(Beginning of INPUT)

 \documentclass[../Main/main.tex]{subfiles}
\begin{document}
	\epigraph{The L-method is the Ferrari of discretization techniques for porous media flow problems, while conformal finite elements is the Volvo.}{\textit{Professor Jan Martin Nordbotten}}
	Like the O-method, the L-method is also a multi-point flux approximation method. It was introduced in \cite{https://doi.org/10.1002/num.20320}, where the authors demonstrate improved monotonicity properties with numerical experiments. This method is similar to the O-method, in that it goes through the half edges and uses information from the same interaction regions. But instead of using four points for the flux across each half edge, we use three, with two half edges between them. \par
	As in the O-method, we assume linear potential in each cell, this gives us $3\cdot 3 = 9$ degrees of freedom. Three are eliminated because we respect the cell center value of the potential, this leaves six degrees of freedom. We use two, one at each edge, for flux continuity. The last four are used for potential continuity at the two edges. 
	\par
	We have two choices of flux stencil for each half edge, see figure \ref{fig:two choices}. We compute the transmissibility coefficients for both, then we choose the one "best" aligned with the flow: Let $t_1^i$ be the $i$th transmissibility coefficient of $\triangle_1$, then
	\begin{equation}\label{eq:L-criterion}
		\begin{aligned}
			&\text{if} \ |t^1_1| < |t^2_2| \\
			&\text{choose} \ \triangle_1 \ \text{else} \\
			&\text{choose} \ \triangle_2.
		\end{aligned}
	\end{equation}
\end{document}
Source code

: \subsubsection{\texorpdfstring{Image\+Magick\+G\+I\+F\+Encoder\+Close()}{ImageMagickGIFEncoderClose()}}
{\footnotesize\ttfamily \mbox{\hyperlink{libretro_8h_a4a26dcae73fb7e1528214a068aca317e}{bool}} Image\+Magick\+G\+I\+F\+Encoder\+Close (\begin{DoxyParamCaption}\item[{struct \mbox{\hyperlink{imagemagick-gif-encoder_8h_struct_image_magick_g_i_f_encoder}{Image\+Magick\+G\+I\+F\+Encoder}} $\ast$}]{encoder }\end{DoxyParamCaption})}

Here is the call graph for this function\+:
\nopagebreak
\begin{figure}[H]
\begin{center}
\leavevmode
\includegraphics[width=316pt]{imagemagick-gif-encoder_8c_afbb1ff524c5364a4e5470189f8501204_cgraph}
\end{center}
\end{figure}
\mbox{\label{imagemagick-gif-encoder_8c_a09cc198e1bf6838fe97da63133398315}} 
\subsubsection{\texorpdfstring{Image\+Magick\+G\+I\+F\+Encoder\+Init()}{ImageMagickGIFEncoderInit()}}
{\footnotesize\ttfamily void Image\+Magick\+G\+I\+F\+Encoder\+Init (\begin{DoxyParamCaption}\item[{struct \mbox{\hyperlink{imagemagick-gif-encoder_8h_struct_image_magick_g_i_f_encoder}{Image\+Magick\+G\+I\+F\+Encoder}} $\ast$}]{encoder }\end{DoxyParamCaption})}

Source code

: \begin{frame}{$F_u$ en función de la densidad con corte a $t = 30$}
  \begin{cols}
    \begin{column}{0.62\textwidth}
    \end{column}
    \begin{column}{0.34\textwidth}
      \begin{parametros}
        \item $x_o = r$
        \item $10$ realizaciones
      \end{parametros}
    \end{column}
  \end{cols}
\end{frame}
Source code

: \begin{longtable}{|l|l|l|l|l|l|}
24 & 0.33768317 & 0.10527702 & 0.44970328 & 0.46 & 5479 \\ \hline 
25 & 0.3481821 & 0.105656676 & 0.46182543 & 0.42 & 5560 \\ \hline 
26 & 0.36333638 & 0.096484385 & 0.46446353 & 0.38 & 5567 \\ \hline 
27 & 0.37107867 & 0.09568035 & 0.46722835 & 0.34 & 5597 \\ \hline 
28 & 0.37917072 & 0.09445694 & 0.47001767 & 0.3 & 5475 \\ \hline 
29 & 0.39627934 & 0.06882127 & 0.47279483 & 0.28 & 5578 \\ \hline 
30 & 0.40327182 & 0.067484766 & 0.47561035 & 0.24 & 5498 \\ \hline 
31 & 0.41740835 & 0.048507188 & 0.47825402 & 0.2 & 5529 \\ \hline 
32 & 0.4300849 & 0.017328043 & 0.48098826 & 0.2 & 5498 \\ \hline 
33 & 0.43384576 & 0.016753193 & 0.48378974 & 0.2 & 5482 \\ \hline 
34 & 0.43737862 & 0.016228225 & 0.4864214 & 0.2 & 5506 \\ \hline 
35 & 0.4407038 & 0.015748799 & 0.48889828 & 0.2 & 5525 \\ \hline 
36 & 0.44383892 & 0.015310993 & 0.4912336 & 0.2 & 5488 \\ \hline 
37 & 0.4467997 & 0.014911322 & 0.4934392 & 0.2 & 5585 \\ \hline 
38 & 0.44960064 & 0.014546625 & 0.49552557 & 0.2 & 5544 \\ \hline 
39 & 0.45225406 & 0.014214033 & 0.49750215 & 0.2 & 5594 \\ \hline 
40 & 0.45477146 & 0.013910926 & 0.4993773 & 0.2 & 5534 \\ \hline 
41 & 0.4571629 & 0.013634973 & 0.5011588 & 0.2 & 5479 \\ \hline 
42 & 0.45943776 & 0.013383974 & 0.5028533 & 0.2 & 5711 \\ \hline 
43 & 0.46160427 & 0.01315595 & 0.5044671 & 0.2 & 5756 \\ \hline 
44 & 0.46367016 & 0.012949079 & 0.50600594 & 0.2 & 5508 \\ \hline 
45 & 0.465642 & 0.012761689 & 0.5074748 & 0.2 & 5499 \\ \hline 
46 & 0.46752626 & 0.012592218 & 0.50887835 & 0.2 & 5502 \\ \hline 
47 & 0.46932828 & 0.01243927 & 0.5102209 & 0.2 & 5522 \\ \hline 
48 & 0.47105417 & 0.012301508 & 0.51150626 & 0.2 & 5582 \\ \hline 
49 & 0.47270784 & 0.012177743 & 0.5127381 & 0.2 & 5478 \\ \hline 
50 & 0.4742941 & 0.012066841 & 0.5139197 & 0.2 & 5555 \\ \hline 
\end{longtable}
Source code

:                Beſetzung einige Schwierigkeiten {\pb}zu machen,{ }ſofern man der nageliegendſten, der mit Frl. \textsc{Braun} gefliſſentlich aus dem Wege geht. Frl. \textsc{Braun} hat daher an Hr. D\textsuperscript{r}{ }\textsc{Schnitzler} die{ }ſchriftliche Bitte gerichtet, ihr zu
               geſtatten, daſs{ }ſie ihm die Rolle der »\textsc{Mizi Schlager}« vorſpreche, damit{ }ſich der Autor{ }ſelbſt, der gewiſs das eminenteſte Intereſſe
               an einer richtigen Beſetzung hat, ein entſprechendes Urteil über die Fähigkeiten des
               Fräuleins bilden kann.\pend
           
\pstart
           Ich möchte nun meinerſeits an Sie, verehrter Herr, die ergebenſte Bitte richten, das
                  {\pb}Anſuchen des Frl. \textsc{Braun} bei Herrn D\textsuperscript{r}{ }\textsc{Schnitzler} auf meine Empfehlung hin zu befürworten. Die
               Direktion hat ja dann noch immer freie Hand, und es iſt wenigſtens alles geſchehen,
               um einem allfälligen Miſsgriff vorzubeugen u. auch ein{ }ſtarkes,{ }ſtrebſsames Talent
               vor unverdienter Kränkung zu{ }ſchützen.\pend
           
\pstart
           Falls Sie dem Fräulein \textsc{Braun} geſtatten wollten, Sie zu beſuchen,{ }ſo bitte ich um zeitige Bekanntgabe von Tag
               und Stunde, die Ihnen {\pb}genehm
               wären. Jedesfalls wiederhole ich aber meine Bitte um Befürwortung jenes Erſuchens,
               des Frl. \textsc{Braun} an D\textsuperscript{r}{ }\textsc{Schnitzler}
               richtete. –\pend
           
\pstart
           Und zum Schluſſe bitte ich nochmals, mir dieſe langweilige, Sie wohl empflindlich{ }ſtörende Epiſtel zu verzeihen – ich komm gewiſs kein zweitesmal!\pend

(End of INPUT)

(AIM OF THE TASK):
Filter this listing and copy only the lines holding the word "subsubsection".

(EXPECTED ANSWER):
: \subsubsection{\texorpdfstring{Image\+Magick\+G\+I\+F\+Encoder\+Close()}{ImageMagickGIFEncoderClose()}}
\subsubsection{\texorpdfstring{Image\+Magick\+G\+I\+F\+Encoder\+Init()}{ImageMagickGIFEncoderInit()}}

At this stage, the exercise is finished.